Continuous Fiber Manufacturing (CFM) with moi composites
Continuous fiber 3D printing using epoxy, vinylester and acrylic with continuous glass, carbon, basalt and other fibers, including deposition along nonlinear curves, is only the beginning.
#autoclave #layup #sustainability
Continuous fiber 3D printing and deposition is gaining momentum. As the number of companies using and advancing it grow, this technology will undoubtedly shape the composites industry.
First, it offers fabrication without molds or tooling. Second, it offers multifunctional structures (e.g., electrical conductivity, shape-changing, sensing). Third, it opens the door to a world of hybridized manufacturing — e.g., lamination on top of 3D printing and milling while printing — as well as an almost endless landscape of materials development, from Nitinol shape memory alloy (SMA) fibers to conductive nanocomposite solutions for liquid deposition modeling (LDM). The latter is a whole world in itself which I will come back to in a future blog.
Patent WO2017085649A1 and Atropos printing system. SOURCE: moi composites.

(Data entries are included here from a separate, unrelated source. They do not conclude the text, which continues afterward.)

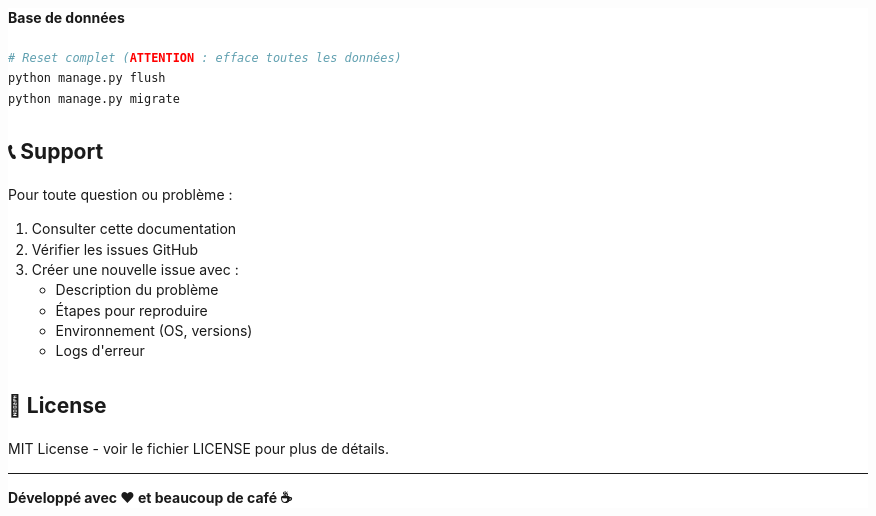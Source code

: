 #### Base de données
```bash
# Reset complet (ATTENTION : efface toutes les données)
python manage.py flush
python manage.py migrate
```

## 📞 Support

Pour toute question ou problème :
1. Consulter cette documentation
2. Vérifier les issues GitHub
3. Créer une nouvelle issue avec :
   - Description du problème
   - Étapes pour reproduire
   - Environnement (OS, versions)
   - Logs d'erreur

## 📝 License

MIT License - voir le fichier LICENSE pour plus de détails.

---

**Développé avec ❤️ et beaucoup de café ☕**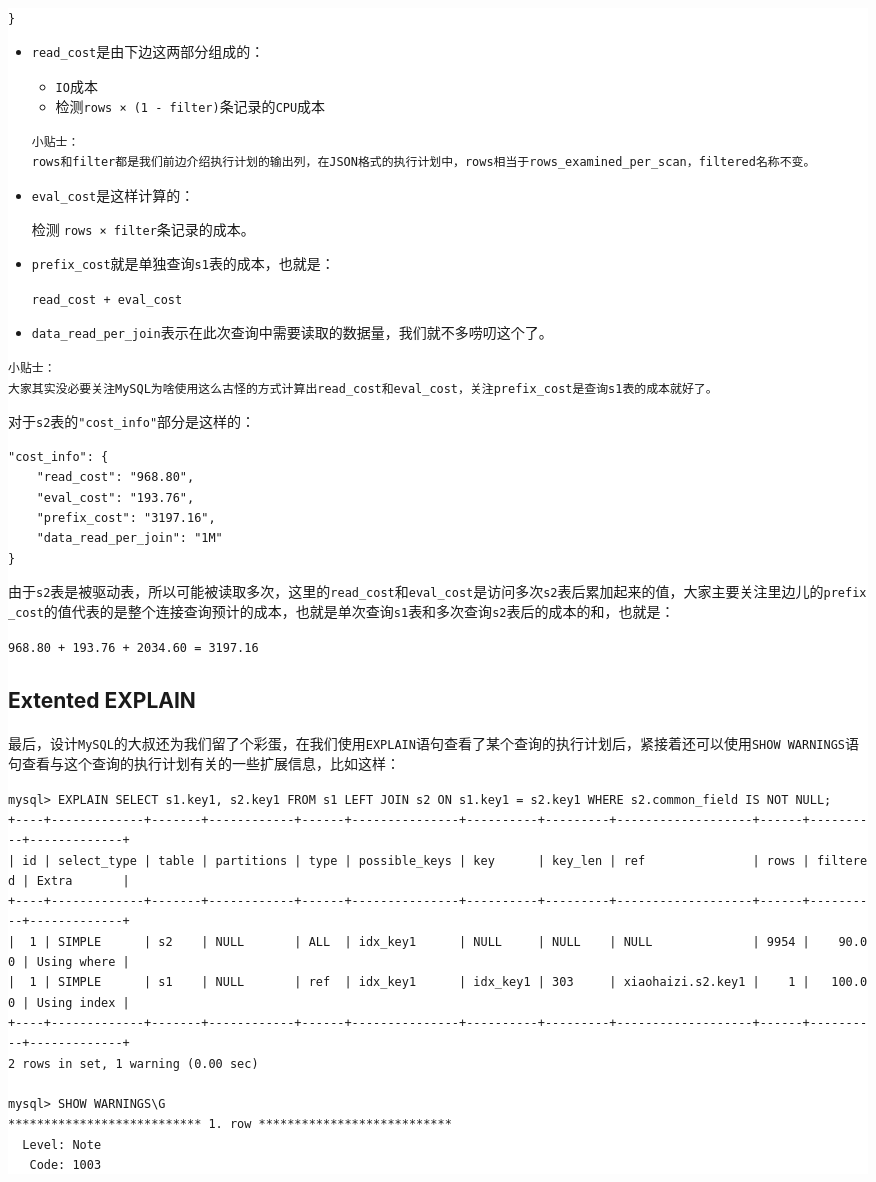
 ```
}
```

- `read_cost`是由下边这两部分组成的：
    
    - `IO`成本
    - 检测`rows × (1 - filter)`条记录的`CPU`成本

    ```!
    小贴士：
    rows和filter都是我们前边介绍执行计划的输出列，在JSON格式的执行计划中，rows相当于rows_examined_per_scan，filtered名称不变。
    ```
    
- `eval_cost`是这样计算的：

   检测 `rows × filter`条记录的成本。

- `prefix_cost`就是单独查询`s1`表的成本，也就是：

    `read_cost + eval_cost` 

- `data_read_per_join`表示在此次查询中需要读取的数据量，我们就不多唠叨这个了。

```!
小贴士：
大家其实没必要关注MySQL为啥使用这么古怪的方式计算出read_cost和eval_cost，关注prefix_cost是查询s1表的成本就好了。
```
对于`s2`表的`"cost_info"`部分是这样的：
```
"cost_info": {
    "read_cost": "968.80",
    "eval_cost": "193.76",
    "prefix_cost": "3197.16",
    "data_read_per_join": "1M"
}
```
由于`s2`表是被驱动表，所以可能被读取多次，这里的`read_cost`和`eval_cost`是访问多次`s2`表后累加起来的值，大家主要关注里边儿的`prefix_cost`的值代表的是整个连接查询预计的成本，也就是单次查询`s1`表和多次查询`s2`表后的成本的和，也就是：
```
968.80 + 193.76 + 2034.60 = 3197.16
```

## Extented EXPLAIN
最后，设计`MySQL`的大叔还为我们留了个彩蛋，在我们使用`EXPLAIN`语句查看了某个查询的执行计划后，紧接着还可以使用`SHOW WARNINGS`语句查看与这个查询的执行计划有关的一些扩展信息，比如这样：
```
mysql> EXPLAIN SELECT s1.key1, s2.key1 FROM s1 LEFT JOIN s2 ON s1.key1 = s2.key1 WHERE s2.common_field IS NOT NULL;
+----+-------------+-------+------------+------+---------------+----------+---------+-------------------+------+----------+-------------+
| id | select_type | table | partitions | type | possible_keys | key      | key_len | ref               | rows | filtered | Extra       |
+----+-------------+-------+------------+------+---------------+----------+---------+-------------------+------+----------+-------------+
|  1 | SIMPLE      | s2    | NULL       | ALL  | idx_key1      | NULL     | NULL    | NULL              | 9954 |    90.00 | Using where |
|  1 | SIMPLE      | s1    | NULL       | ref  | idx_key1      | idx_key1 | 303     | xiaohaizi.s2.key1 |    1 |   100.00 | Using index |
+----+-------------+-------+------------+------+---------------+----------+---------+-------------------+------+----------+-------------+
2 rows in set, 1 warning (0.00 sec)

mysql> SHOW WARNINGS\G
*************************** 1. row ***************************
  Level: Note
   Code: 1003
```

Moi composites was established in Feb 2018 by materials engineer and professor Marinella Levi, design engineer Gabriele Natale and architect Michele Tonizzo. In 2013, professor Levi started working with 3D printing at the Politecnico di Milano (Milan, Italy). By 2014, she had formed +LAB in the university’s Chemistry, Materials and Chemical Engineering "Giulio Natta" Department. Her vision was to meld R&D, teaching and materials innovation by drawing together engineers, designers, researchers and makers into a multidisciplinary, collaborative 3D printing hub.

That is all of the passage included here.